[Data supplied]:
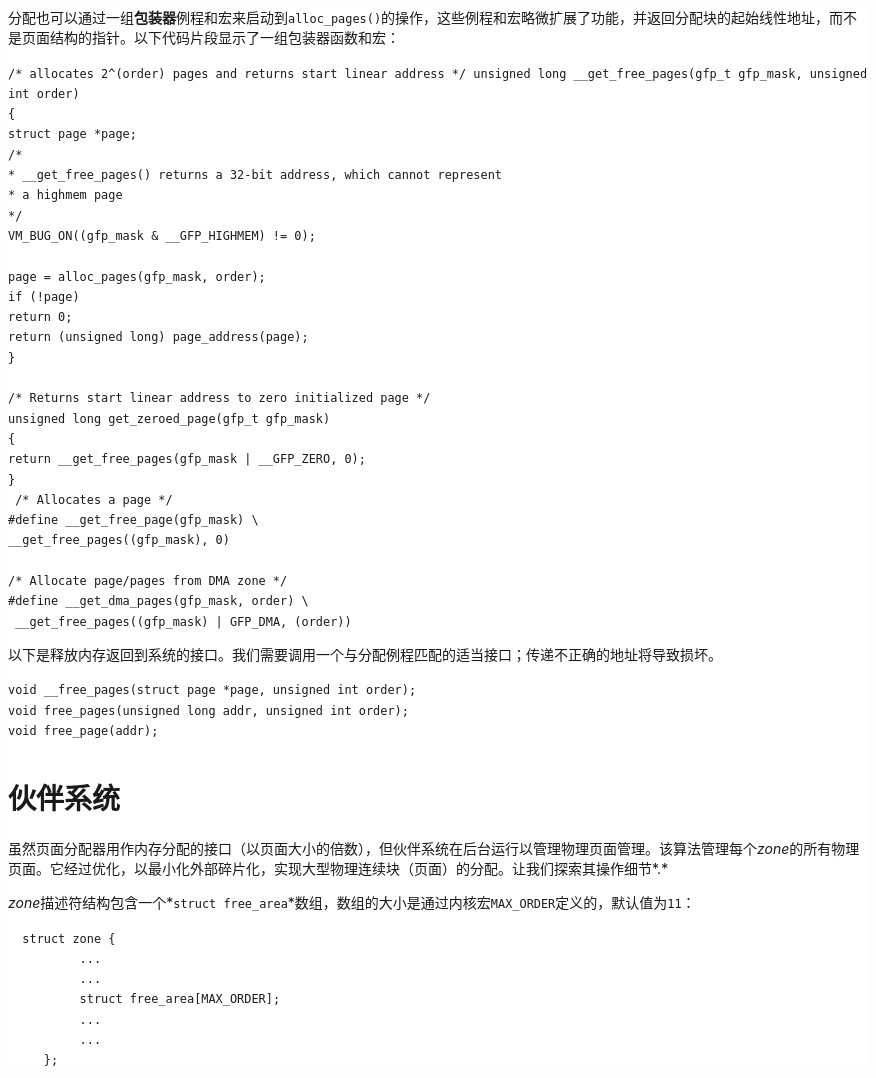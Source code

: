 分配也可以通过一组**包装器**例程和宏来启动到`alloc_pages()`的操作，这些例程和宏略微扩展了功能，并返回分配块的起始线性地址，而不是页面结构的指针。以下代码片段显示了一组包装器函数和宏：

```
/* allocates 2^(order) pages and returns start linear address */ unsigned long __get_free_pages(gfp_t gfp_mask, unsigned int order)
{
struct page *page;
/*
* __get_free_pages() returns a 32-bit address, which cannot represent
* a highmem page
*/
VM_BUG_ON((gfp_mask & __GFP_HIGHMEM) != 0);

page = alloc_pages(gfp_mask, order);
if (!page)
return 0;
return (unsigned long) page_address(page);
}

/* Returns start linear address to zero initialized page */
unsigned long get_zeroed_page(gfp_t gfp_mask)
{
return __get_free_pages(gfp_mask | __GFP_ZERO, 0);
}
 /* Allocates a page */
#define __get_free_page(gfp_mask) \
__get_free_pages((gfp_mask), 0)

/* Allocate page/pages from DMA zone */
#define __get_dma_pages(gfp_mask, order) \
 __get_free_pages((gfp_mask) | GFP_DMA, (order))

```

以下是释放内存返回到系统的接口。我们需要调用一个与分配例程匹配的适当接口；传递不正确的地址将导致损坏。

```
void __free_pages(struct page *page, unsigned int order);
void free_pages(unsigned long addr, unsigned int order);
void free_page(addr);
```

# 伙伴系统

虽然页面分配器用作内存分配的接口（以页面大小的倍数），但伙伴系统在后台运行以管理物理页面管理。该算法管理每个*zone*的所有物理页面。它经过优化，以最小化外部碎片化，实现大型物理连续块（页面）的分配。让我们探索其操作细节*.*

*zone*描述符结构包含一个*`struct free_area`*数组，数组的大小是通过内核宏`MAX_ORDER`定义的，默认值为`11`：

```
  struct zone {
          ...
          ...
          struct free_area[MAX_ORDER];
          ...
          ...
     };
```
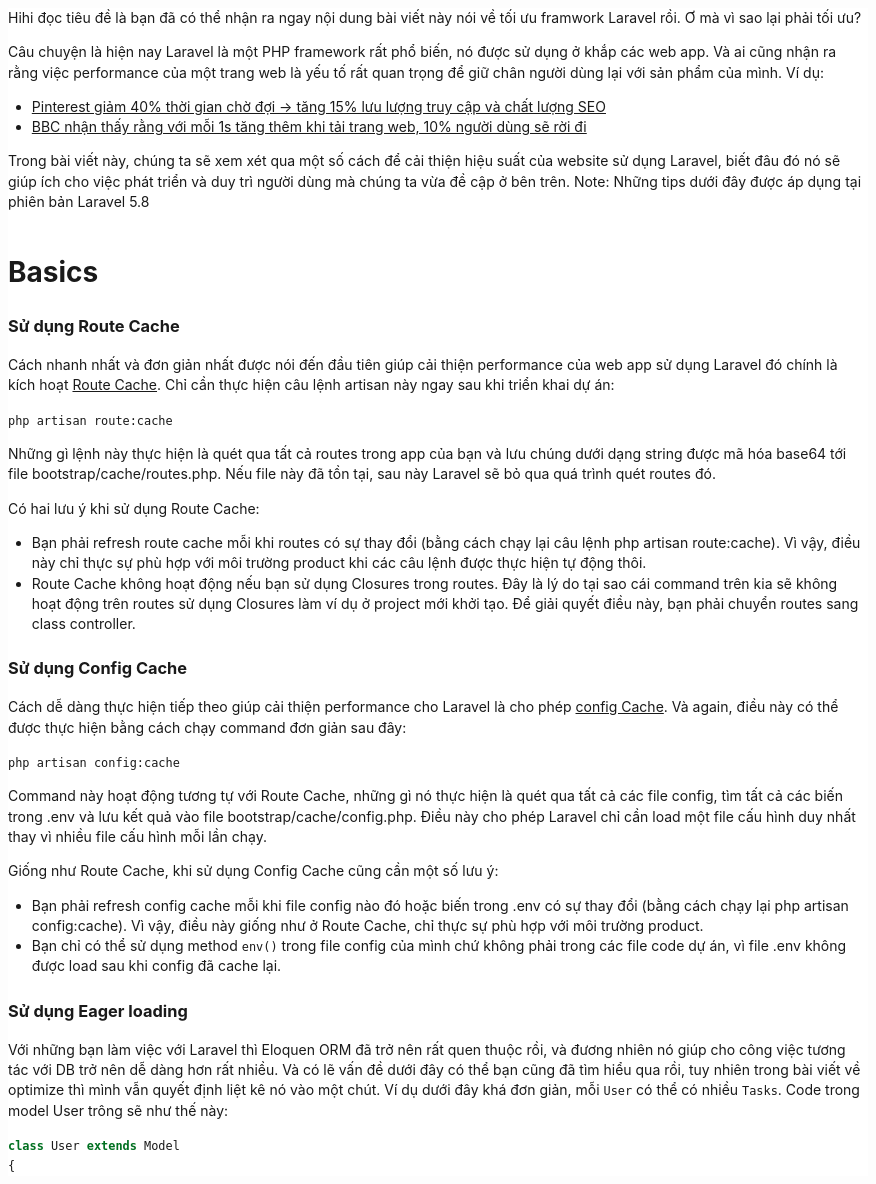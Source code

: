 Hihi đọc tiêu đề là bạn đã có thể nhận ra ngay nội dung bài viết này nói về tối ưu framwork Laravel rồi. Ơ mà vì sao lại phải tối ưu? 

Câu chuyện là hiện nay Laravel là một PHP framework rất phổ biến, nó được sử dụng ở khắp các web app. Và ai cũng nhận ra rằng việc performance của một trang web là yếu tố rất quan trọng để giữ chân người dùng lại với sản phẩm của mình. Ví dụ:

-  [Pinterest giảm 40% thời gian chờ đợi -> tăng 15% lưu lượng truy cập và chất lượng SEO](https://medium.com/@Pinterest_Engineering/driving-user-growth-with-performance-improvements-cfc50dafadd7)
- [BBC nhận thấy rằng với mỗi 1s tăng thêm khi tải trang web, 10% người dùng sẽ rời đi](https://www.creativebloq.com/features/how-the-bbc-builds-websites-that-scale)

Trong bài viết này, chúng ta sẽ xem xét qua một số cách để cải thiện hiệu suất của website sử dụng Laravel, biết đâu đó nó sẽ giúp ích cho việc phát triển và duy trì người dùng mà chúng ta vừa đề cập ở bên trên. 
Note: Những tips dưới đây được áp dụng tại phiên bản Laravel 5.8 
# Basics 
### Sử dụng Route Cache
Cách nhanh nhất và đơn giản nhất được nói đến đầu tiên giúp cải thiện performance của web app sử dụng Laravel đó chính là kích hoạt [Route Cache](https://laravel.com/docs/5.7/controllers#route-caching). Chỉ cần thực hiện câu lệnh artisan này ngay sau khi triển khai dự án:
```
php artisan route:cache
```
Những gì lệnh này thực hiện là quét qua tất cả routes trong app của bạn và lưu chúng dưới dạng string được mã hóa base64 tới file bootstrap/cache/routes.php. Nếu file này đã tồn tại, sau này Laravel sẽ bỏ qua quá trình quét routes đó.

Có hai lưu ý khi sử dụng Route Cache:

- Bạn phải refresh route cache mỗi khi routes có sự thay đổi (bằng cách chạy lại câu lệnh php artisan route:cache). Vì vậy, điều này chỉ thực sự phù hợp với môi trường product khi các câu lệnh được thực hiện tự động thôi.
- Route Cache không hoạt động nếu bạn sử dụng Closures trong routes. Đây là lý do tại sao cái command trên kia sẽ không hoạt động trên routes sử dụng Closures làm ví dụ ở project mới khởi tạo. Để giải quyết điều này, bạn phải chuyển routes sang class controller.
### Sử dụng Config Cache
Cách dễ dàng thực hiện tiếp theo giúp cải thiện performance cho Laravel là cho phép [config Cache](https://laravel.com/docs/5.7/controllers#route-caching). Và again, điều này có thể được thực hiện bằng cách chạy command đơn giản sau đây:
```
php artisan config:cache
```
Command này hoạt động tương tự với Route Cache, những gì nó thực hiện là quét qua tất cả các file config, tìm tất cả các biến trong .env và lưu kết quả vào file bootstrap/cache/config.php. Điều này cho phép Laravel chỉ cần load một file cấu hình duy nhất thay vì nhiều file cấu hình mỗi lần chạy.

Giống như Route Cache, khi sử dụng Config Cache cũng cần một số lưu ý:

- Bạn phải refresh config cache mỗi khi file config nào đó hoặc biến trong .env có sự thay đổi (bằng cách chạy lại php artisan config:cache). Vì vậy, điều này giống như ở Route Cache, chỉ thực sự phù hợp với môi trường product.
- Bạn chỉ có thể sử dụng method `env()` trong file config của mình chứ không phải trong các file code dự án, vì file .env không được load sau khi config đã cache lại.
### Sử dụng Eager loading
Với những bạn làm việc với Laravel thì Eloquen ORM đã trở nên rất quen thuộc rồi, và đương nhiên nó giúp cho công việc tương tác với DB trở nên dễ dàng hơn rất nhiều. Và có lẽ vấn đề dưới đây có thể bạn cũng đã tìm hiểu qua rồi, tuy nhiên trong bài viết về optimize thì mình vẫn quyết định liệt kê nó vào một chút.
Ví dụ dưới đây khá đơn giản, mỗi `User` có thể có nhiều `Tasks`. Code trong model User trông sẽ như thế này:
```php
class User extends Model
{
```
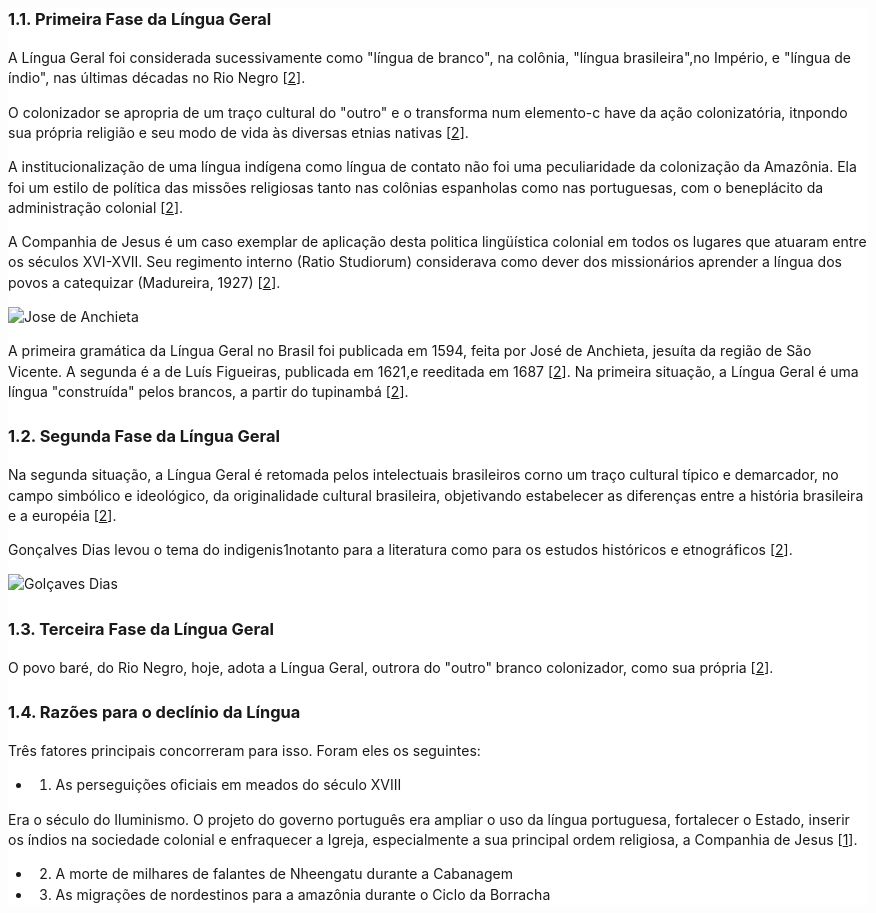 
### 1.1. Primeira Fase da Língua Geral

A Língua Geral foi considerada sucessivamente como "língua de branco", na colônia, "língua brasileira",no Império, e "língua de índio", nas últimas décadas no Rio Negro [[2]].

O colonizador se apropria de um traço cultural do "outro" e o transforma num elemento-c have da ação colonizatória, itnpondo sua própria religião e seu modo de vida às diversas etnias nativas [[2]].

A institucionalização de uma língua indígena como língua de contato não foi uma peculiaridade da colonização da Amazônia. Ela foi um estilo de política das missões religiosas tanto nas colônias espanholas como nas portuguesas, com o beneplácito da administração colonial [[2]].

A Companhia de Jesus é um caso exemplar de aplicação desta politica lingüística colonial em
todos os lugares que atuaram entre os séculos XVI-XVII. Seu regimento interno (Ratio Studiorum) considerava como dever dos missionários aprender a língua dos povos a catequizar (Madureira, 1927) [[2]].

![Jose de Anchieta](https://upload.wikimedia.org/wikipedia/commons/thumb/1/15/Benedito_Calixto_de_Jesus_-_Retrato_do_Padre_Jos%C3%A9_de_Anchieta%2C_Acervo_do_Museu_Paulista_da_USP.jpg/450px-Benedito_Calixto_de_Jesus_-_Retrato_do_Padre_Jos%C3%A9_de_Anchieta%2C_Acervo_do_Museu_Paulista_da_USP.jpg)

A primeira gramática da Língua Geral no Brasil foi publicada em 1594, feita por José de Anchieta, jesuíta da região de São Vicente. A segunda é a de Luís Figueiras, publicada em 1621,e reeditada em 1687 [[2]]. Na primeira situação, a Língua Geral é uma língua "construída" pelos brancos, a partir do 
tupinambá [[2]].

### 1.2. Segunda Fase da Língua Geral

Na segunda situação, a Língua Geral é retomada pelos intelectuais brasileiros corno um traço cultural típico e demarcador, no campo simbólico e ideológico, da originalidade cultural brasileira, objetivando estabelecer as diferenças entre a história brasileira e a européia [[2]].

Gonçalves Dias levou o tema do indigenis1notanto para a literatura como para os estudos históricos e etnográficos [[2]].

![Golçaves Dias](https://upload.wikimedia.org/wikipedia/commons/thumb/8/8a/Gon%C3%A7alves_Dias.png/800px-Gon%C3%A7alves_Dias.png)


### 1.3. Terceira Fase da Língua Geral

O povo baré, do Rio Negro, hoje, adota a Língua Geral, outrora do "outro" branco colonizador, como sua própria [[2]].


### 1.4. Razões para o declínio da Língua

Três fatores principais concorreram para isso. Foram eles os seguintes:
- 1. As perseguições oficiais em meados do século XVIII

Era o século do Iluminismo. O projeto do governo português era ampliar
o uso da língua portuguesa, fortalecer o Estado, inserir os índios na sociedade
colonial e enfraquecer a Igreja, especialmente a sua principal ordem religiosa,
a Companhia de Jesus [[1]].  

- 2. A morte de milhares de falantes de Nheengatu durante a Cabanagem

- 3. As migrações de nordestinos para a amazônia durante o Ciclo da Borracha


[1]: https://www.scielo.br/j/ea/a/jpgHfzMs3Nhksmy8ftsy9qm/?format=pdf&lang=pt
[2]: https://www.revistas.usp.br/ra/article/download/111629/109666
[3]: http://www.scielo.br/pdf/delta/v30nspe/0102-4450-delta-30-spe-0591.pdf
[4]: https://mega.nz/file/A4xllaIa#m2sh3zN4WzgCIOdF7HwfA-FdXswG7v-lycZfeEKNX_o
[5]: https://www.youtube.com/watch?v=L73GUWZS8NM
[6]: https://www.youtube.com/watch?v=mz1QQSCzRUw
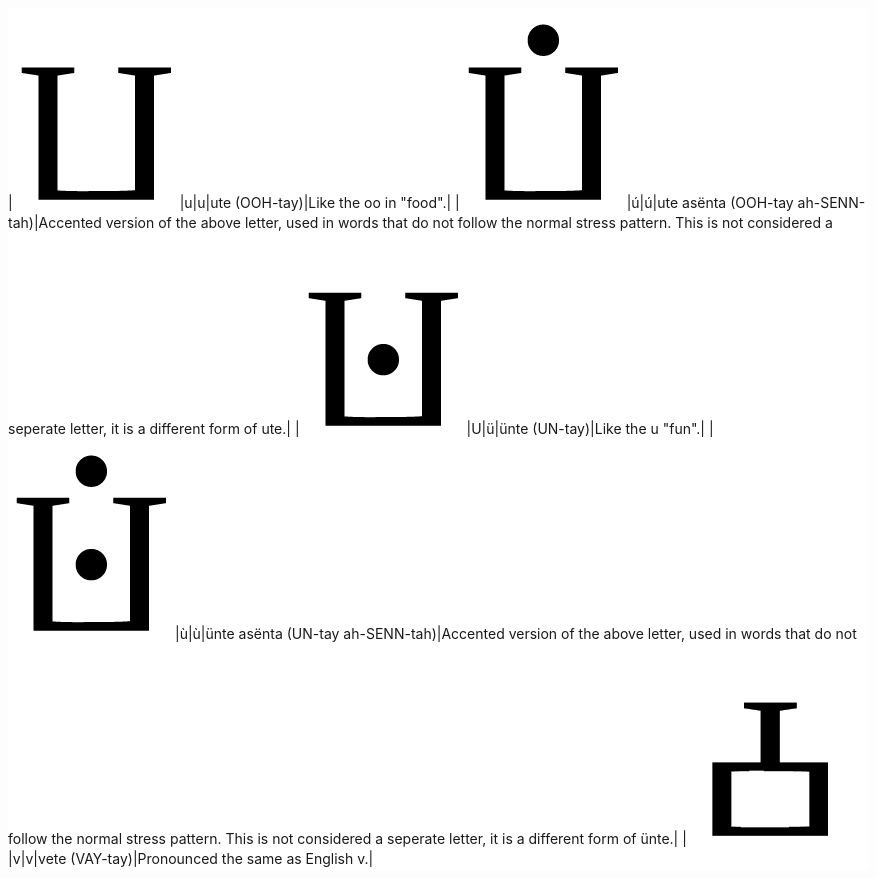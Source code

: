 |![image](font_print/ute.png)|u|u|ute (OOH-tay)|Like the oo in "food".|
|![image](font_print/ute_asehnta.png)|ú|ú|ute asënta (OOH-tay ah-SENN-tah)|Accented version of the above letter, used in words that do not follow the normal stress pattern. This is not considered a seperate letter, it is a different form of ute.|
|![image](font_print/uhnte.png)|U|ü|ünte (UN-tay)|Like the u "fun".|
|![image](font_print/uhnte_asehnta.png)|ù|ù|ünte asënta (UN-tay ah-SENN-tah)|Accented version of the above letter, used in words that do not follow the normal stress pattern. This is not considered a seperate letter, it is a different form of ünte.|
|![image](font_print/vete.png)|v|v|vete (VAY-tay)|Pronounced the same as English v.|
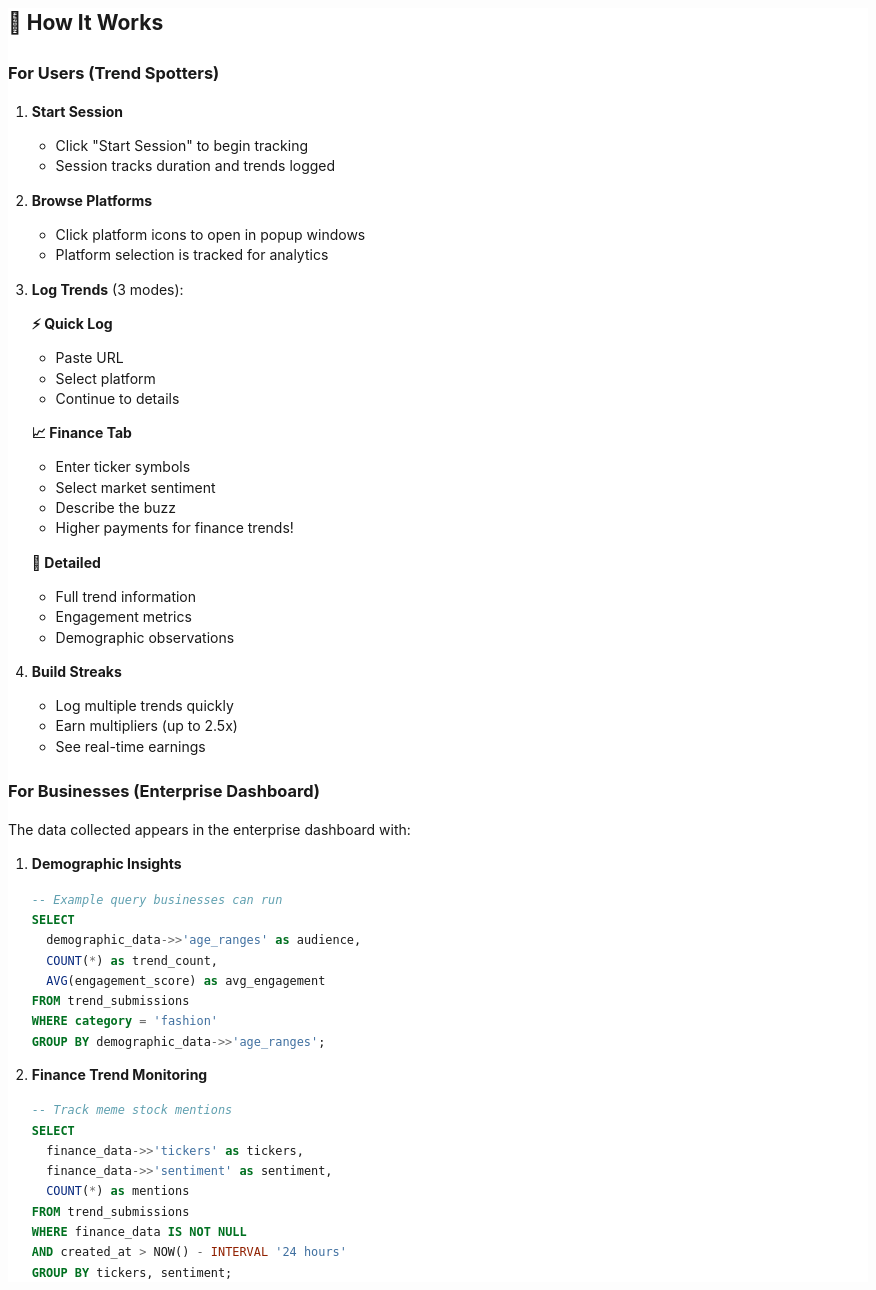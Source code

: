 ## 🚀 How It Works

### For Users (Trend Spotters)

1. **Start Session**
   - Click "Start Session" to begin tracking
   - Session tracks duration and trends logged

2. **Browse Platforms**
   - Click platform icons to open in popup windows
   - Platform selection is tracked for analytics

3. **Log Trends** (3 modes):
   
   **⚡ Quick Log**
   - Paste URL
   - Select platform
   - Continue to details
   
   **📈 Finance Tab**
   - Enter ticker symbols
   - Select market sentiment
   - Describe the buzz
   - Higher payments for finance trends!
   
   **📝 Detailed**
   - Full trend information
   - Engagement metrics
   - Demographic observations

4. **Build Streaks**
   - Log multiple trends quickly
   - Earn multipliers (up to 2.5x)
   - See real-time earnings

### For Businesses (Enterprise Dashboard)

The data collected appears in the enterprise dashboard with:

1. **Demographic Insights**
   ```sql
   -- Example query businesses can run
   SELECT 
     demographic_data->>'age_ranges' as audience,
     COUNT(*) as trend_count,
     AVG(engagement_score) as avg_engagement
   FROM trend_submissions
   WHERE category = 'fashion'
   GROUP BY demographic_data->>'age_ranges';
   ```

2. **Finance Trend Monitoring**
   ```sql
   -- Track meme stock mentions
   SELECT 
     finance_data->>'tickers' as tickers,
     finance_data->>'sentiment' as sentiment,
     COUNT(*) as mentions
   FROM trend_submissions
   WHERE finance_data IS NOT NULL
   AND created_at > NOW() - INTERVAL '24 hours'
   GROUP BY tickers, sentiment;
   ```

[Exercise aim]: Scan the listing above and work out how many of its lines contain the word "linear". Report only that number.

[Finished exercise]: 2